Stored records
◇ ◇ ◇ ◇ ◇ ◇ ◇

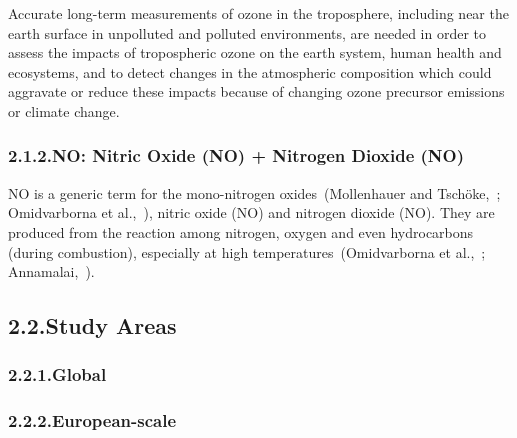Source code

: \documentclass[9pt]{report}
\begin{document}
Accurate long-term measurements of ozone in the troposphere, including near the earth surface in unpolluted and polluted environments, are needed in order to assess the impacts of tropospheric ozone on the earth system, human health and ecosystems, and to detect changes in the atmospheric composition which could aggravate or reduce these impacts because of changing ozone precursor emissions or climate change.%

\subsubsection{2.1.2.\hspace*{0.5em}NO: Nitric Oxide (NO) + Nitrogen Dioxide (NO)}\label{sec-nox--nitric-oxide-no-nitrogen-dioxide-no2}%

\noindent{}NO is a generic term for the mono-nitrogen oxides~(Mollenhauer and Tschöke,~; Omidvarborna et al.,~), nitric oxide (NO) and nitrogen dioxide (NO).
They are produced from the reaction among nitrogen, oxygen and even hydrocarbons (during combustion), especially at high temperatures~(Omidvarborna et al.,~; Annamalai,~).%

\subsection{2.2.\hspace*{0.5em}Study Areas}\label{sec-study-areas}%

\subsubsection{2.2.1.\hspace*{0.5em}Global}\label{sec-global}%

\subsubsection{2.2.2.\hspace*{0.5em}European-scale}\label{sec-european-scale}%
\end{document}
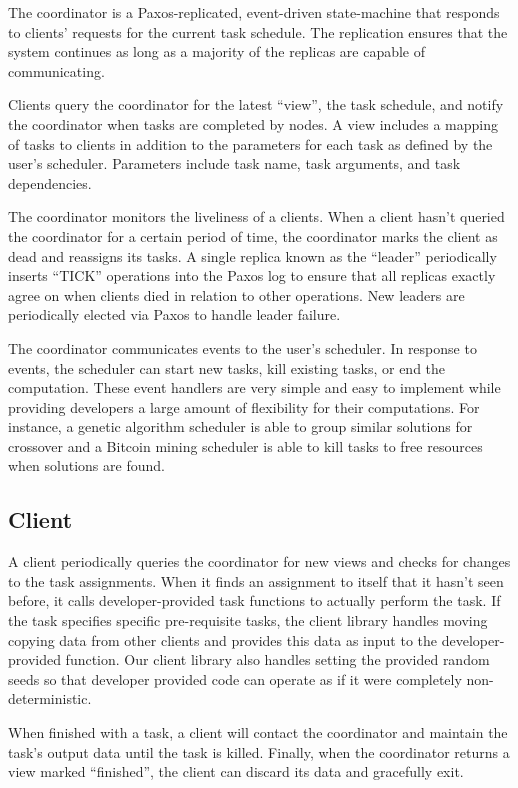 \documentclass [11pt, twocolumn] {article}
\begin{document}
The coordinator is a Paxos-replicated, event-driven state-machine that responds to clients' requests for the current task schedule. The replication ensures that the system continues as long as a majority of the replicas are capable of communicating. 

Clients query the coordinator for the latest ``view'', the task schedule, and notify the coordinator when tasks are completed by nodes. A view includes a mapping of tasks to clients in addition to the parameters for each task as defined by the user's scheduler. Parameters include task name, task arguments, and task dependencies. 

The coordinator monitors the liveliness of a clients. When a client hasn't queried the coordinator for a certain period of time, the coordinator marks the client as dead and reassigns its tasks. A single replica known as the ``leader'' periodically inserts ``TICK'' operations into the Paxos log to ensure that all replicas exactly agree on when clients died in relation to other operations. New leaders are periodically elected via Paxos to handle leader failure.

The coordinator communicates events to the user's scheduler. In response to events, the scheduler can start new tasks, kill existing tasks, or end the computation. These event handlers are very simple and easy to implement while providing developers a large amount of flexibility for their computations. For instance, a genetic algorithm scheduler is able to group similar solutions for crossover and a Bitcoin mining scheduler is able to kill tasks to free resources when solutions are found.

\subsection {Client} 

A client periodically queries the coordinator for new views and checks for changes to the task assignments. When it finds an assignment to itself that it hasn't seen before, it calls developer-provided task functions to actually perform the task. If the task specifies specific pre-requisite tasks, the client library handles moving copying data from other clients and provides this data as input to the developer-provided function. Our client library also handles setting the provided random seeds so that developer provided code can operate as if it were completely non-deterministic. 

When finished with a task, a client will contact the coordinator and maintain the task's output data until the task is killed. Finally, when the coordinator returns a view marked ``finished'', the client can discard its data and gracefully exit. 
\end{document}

◇ ◇ ◇ ◇ ◇ ◇ ◇

YOUR GOAL
The reply must match the records exactly, apart from the pictures, which are left out.

YOUR RESPONSE
Source code

: \documentclass[9pt]{report}
\begin{document}
Accurate long-term measurements of ozone in the troposphere, including near the earth surface in unpolluted and polluted environments, are needed in order to assess the impacts of tropospheric ozone on the earth system, human health and ecosystems, and to detect changes in the atmospheric composition which could aggravate or reduce these impacts because of changing ozone precursor emissions or climate change.%

\subsubsection{2.1.2.\hspace*{0.5em}NO: Nitric Oxide (NO) + Nitrogen Dioxide (NO)}\label{sec-nox--nitric-oxide-no-nitrogen-dioxide-no2}%

\noindent{}NO is a generic term for the mono-nitrogen oxides~(Mollenhauer and Tschöke,~; Omidvarborna et al.,~), nitric oxide (NO) and nitrogen dioxide (NO).
They are produced from the reaction among nitrogen, oxygen and even hydrocarbons (during combustion), especially at high temperatures~(Omidvarborna et al.,~; Annamalai,~).%

\subsection{2.2.\hspace*{0.5em}Study Areas}\label{sec-study-areas}%

\subsubsection{2.2.1.\hspace*{0.5em}Global}\label{sec-global}%

\subsubsection{2.2.2.\hspace*{0.5em}European-scale}\label{sec-european-scale}%
\end{document}
 \documentclass [11pt, twocolumn] {article}
\begin{document}
The coordinator is a Paxos-replicated, event-driven state-machine that responds to clients' requests for the current task schedule. The replication ensures that the system continues as long as a majority of the replicas are capable of communicating. 

Clients query the coordinator for the latest ``view'', the task schedule, and notify the coordinator when tasks are completed by nodes. A view includes a mapping of tasks to clients in addition to the parameters for each task as defined by the user's scheduler. Parameters include task name, task arguments, and task dependencies. 

The coordinator monitors the liveliness of a clients. When a client hasn't queried the coordinator for a certain period of time, the coordinator marks the client as dead and reassigns its tasks. A single replica known as the ``leader'' periodically inserts ``TICK'' operations into the Paxos log to ensure that all replicas exactly agree on when clients died in relation to other operations. New leaders are periodically elected via Paxos to handle leader failure.

The coordinator communicates events to the user's scheduler. In response to events, the scheduler can start new tasks, kill existing tasks, or end the computation. These event handlers are very simple and easy to implement while providing developers a large amount of flexibility for their computations. For instance, a genetic algorithm scheduler is able to group similar solutions for crossover and a Bitcoin mining scheduler is able to kill tasks to free resources when solutions are found.

\subsection {Client} 

A client periodically queries the coordinator for new views and checks for changes to the task assignments. When it finds an assignment to itself that it hasn't seen before, it calls developer-provided task functions to actually perform the task. If the task specifies specific pre-requisite tasks, the client library handles moving copying data from other clients and provides this data as input to the developer-provided function. Our client library also handles setting the provided random seeds so that developer provided code can operate as if it were completely non-deterministic. 

When finished with a task, a client will contact the coordinator and maintain the task's output data until the task is killed. Finally, when the coordinator returns a view marked ``finished'', the client can discard its data and gracefully exit. 
\end{document}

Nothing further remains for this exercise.